● Task description:
Below are the records; locate each line with the word "https" and copy it.

[Exercise input — start]

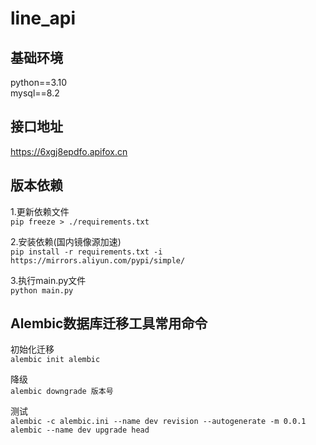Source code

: # line_api

## 基础环境
python==3.10  
mysql==8.2  

## 接口地址
https://6xgj8epdfo.apifox.cn  


## 版本依赖
1.更新依赖文件  
`pip freeze > ./requirements.txt`

2.安装依赖(国内镜像源加速)  
`pip install -r requirements.txt -i https://mirrors.aliyun.com/pypi/simple/`

3.执行main.py文件  
`python main.py`

## Alembic数据库迁移工具常用命令
初始化迁移  
`alembic init alembic`  
 
降级  
`alembic downgrade 版本号`  
 
测试  
`alembic -c alembic.ini --name dev revision --autogenerate -m 0.0.1`  
`alembic --name dev upgrade head`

[Exercise input — finish]

● Answer box:
https://6xgj8epdfo.apifox.cn  
`pip install -r requirements.txt -i https://mirrors.aliyun.com/pypi/simple/`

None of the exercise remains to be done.